One in 10 workers have paused pension contributions since UK lockdown began
Research conducted by Canada Life shows that one in ten workers have paused pension contributions, which could have serious implications for retirement hopes across the country.
Of those who paused contributions the biggest reason (37 per cent) was to use the money for essential spending. Thirty per cent had paused because of redundancy or furlough.
Pausing contributions to a DC pension for three years could wipe thousands off a pension pot unless contributions are increased significantly upon re-joining. Analysis2 by Canada Life has looked at the implications three-year pension holidays would have for individuals at age thirty, forty and fifty at different earning and contribution levels. Opting out of an automatic enrolment scheme will see people re-enrolled three years later, unless they make an active choice to re-join in the meantime.
The analysis reveals that a thirty year old earning GBPP30,000 could lose over GBP45,000 from the value of their pension by opting out of a pension for just three years. This would result in a drop in value of the pension at age 67 of over 9 per cent, or GBP45,000 less at retirement. To have the best chance of making up the shortfall they would need to increase the total pension payments by just below 9 per cent, an additional contribution of nearly GBP13,000, which could be made through additional employer contributions, employee contributions or a combination of both.
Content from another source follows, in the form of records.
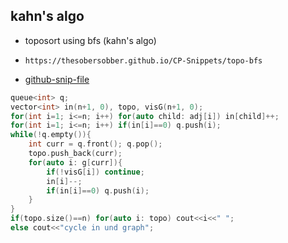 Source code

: 
## kahn's algo

- toposort using bfs (kahn's algo)
- ```
  https://thesobersobber.github.io/CP-Snippets/topo-bfs
  ```
- [github-snip-file](https://github.com/theSoberSobber/CP-Snippets/blob/main/snippets.json#L911)

```cpp
queue<int> q;
vector<int> in(n+1, 0), topo, visG(n+1, 0);
for(int i=1; i<=n; i++) for(auto child: adj[i]) in[child]++;
for(int i=1; i<=n; i++) if(in[i]==0) q.push(i); 
while(!q.empty()){
    int curr = q.front(); q.pop();
    topo.push_back(curr);
    for(auto i: g[curr]){
        if(!visG[i]) continue;
        in[i]--;
        if(in[i]==0) q.push(i);
    }
}
if(topo.size()==n) for(auto i: topo) cout<<i<<" ";
else cout<<"cycle in und graph";

```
The results become starker as an individual gets closer to retirement. For example a fifty year old earning GBP100,000 a year with an existing pension valued at GBP100,000 could see their pension pot fall by over GBP70,000, or just over 11 per cent after a three year pension contribution holiday.
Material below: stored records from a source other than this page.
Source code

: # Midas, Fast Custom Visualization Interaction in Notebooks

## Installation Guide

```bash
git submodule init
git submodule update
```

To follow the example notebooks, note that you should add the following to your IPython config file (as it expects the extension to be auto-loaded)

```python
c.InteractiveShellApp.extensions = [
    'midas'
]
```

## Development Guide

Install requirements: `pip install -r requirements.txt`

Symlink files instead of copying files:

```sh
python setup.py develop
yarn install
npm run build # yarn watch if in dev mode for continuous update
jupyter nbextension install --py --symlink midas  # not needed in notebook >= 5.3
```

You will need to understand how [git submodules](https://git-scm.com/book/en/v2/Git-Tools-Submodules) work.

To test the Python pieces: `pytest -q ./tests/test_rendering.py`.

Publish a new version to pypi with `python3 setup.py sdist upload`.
Andrew Tully, technical director at Canada Life, says: “With Covid-19 hitting personal finances harder than ever it is not too surprising that many have started to view their pension contributions as discretionary. While a three-year pension holiday may seem like a minor break in the context of a career spanning decades, our analysis shows that the long-term impact of that decision could be significant. Any choices made now could have real significance to the quality of life in retirement so it is vital that the impact of this is understood properly, from the outset.
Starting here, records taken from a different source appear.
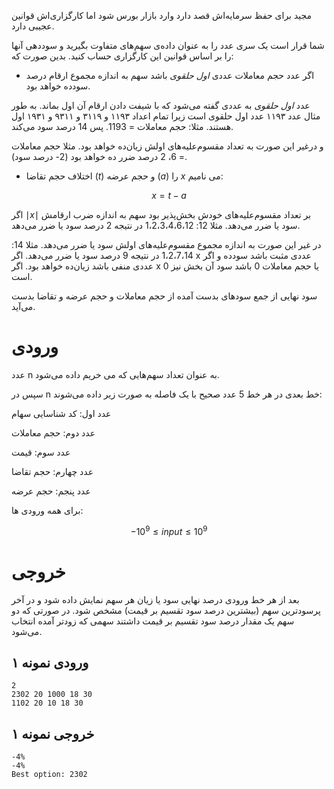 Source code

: مجید برای حفظ سرمایه‌اش قصد دارد وارد بازار بورس شود اما کارگزاری‌اش قوانین عجیبی دارد.

شما قرار است یک سری عدد را به عنوان داده‌ی سهم‌های متفاوت بگیرید و سوددهی آنها را بر اساس قوانین این کارگزاری حساب کنید. بدین صورت که:

+ اگر عدد حجم معاملات عددی *اول حلقوی* باشد سهم به اندازه مجموع ارقام درصد سودده خواهد بود.

عدد *اول حلقوی* به عددی گفته می‌شود که با شیفت دادن ارقام آن اول بماند. به طور مثال عدد ۱۱۹۳ عدد اول حلقوی است زیرا تمام اعداد ۱۱۹۳ و ۳۱۱۹ و ۹۳۱۱ و ۱۹۳۱ اول هستند.
مثلا: حجم معاملات = 1193. پس 14 درصد سود می‌کند.

و درغیر این صورت به تعداد مقسوم‌علیه‌های اولش زیان‌ده خواهد بود.
مثلا حجم معاملات = 6، 2 درصد ضرر ده خواهد بود (2- درصد سود).

+ اختلاف حجم تقاضا ($t$) و حجم عرضه ($a$) را $x$ می نامیم:

$$x = t - a$$

اگر $\mid x \mid$ بر تعداد مقسوم‌علیه‌های خودش بخش‌پذیر بود سهم به اندازه ضرب ارقامش سود یا ضرر می‌دهد.
مثلا 12: 1،2،3،4،6،12 در نتیجه 2 درصد سود یا ضرر می‌دهد.

در غیر این صورت به اندازه مجموع مقسوم‌علیه‌های اولش سود یا ضرر می‌دهد.
مثلا 14: 1،2،7،14 در نتیجه 9 درصد سود یا ضرر می‌دهد.
اگر x عددی مثبت باشد سودده و اگر عددی منفی باشد زیان‌ده خواهد بود.
اگر x یا حجم معاملات 0 باشد سود آن بخش نیز 0 است.

سود نهایی از جمع سودهای بدست آمده از حجم معاملات و حجم عرضه و تقاضا بدست می‌آید.

# ورودی

عدد n به عنوان تعداد سهم‌هایی که می خریم داده می‌شود.

سپس در n خط بعدی در هر خط 5 عدد صحیح با یک فاصله به صورت زیر داده می‌شوند:

عدد اول: کد شناسایی سهام

عدد دوم: حجم معاملات

عدد سوم: قیمت

عدد چهارم: حجم تقاضا

عدد پنجم: حجم عرضه

برای همه ورودی ها:

$$-10^9\le input \le 10^9$$

# خروجی

بعد از هر خط ورودی درصد نهایی سود یا زیان هر سهم نمایش داده شود و در آخر پرسودترین سهم (بیشترین درصد سود تقسیم بر قیمت) مشخص شود. در صورتی که دو سهم یک مقدار درصد سود تقسیم بر قیمت داشتند سهمی که زودتر آمده انتخاب می‌شود. 


## ورودی نمونه ۱

```
2
2302 20 1000 18 30
1102 20 10 18 30
```

## خروجی نمونه ۱

```
-4%
-4%
Best option: 2302
```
“It is worrying to see that 13 per cent of respondents were actively considering a pension holiday. However, there are some ways to mitigate the potential impact. Our analysis shows that losses can be recovered at each stage of a working life as long as there is a plan in place to resume contributions as soon as practicable. Savers will also need to understand that contributions will need to be higher than they were before and in some cases by as much as a fifth for those closer to retirement.”